### [Task to complete]
Only the lines with the string "permanently" are needed; return each of them from the entries below.

━━━━━ Provided records

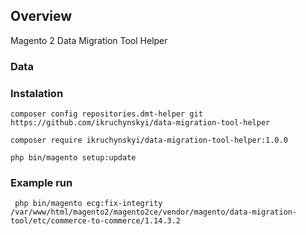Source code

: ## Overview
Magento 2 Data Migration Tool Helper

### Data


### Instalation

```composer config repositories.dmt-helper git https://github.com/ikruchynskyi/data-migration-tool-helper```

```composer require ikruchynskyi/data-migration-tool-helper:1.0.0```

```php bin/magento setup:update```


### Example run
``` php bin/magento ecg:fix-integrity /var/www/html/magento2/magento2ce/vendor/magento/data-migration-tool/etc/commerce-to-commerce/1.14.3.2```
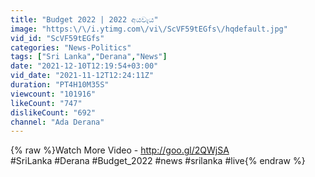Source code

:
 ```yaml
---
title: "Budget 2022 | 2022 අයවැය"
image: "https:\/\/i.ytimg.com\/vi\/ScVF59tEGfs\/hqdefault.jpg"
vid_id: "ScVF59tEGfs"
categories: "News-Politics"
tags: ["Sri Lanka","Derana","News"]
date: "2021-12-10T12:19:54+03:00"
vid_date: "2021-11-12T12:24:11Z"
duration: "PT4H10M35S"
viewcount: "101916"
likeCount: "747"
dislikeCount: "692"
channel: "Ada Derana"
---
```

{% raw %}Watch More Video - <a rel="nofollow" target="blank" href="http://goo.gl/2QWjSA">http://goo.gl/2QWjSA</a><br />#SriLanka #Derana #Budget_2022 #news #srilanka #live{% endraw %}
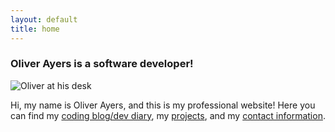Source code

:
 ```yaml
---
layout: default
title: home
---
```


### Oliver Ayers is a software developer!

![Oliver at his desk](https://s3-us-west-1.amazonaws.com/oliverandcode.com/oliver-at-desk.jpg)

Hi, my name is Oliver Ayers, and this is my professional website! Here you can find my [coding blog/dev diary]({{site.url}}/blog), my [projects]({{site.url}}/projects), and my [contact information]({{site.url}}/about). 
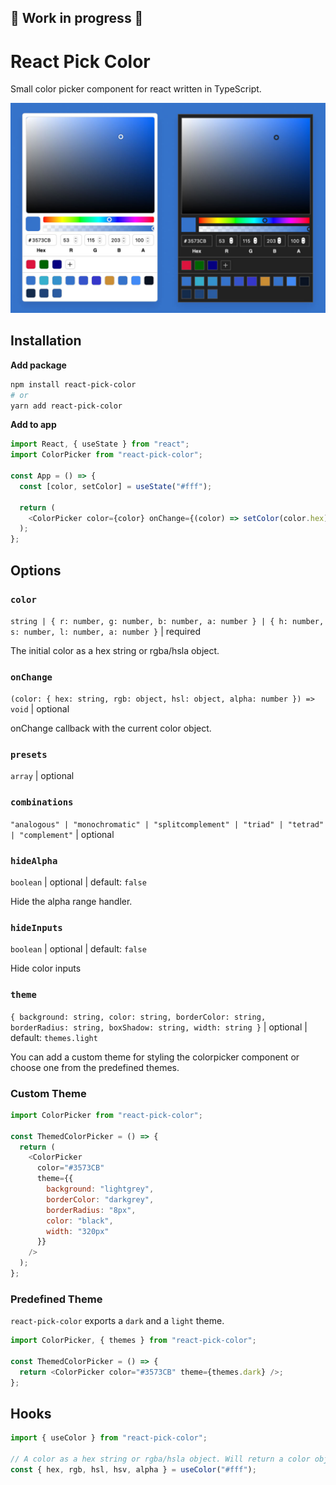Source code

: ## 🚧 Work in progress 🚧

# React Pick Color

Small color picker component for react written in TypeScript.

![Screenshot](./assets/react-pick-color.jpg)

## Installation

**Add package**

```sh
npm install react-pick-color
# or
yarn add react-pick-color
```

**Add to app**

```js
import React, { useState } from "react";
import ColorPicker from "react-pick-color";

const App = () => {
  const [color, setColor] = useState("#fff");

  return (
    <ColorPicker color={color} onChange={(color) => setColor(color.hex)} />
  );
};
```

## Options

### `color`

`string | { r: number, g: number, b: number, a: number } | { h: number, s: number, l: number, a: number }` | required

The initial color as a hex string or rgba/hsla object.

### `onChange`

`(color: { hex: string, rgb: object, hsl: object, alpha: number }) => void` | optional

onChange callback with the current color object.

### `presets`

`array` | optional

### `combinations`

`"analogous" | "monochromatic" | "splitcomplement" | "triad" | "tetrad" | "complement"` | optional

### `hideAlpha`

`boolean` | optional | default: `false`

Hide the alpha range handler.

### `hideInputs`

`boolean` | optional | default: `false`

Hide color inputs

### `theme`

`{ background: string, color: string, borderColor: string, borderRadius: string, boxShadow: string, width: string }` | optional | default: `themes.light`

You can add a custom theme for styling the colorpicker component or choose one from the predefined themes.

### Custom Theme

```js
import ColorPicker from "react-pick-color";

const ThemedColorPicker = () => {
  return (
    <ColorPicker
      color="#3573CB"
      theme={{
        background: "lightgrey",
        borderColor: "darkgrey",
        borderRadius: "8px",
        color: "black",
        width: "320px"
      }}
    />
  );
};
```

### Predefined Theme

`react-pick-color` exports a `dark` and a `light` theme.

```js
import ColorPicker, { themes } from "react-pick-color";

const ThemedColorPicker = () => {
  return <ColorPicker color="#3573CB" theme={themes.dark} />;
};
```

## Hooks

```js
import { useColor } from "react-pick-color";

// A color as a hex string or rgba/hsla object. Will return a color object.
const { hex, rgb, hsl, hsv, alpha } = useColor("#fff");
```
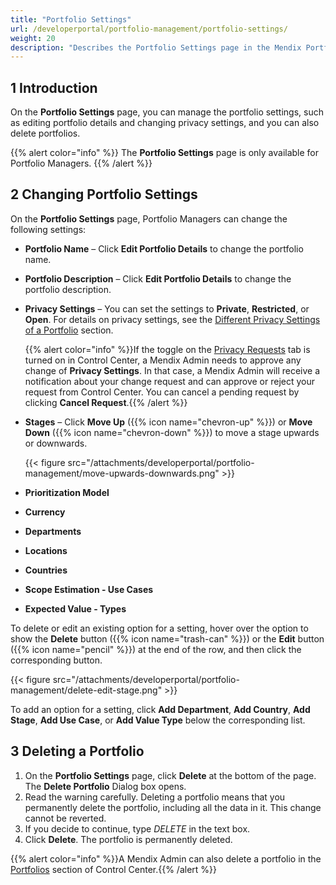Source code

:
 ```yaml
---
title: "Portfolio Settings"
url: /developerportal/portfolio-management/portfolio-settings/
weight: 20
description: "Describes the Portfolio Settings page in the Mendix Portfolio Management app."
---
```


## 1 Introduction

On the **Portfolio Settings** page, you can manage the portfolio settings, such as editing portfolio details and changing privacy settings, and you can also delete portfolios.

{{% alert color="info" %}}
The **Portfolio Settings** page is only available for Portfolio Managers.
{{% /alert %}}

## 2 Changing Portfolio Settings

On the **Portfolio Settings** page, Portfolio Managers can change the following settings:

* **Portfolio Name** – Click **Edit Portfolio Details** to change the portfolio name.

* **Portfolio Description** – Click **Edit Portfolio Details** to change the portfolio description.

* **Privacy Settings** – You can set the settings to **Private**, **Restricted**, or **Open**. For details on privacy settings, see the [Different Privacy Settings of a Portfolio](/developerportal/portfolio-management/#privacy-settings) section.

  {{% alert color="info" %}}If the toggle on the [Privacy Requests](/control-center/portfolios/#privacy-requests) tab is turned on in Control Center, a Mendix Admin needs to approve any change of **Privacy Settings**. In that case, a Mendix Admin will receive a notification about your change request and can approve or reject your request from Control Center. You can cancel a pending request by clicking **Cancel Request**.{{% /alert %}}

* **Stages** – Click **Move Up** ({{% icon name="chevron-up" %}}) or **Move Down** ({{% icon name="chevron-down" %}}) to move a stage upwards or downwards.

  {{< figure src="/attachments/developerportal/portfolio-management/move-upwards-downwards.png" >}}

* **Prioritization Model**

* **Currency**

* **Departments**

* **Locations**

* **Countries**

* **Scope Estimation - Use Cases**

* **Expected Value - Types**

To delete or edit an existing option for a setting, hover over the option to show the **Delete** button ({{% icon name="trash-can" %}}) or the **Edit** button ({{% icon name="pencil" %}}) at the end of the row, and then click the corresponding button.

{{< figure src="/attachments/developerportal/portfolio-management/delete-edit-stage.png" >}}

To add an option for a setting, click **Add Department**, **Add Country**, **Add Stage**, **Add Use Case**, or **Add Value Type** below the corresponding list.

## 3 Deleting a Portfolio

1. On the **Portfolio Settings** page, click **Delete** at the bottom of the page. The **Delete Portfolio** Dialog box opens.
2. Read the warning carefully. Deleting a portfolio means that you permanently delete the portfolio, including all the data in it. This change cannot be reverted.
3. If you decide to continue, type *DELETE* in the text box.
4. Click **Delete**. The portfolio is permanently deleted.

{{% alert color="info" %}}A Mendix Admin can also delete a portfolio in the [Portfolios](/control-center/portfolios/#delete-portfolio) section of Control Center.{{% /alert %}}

━━━━━━━━━━

### [Task answer]
2. Read the warning carefully. Deleting a portfolio means that you permanently delete the portfolio, including all the data in it. This change cannot be reverted.
4. Click **Delete**. The portfolio is permanently deleted.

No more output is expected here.